*PROVIDED MATERIAL*:
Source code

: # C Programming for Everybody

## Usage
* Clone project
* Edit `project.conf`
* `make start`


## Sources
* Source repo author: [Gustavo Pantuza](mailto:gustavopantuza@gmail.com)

*TASK DIRECTIONS*: The lines from the one containing "Programming for Everybody" through the final line of the entries above are to be printed exactly, with nothing added.

*WRITTEN SOLUTION*:
: # C Programming for Everybody

## Usage
* Clone project
* Edit `project.conf`
* `make start`


## Sources
* Source repo author: [Gustavo Pantuza](mailto:gustavopantuza@gmail.com)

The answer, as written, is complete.